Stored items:
###

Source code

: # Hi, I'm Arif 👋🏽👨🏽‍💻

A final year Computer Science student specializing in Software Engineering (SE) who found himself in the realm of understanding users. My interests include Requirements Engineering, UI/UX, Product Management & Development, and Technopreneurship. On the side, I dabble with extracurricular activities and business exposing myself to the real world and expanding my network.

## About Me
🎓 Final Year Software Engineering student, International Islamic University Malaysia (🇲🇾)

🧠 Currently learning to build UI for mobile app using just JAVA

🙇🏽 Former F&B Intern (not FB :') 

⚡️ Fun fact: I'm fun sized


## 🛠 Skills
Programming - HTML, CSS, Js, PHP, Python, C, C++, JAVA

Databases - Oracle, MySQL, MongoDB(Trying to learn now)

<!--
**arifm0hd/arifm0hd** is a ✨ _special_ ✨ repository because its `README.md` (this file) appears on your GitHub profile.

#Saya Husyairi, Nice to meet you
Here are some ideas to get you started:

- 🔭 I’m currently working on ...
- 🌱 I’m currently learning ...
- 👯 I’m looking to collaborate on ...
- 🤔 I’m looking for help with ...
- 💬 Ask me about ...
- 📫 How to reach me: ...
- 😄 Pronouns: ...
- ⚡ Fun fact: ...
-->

###

■ Assignment ■
Search the records above for the string "learning" and copy each line that holds it.

■ Exercise response ■
🧠 Currently learning to build UI for mobile app using just JAVA
- 🌱 I’m currently learning ...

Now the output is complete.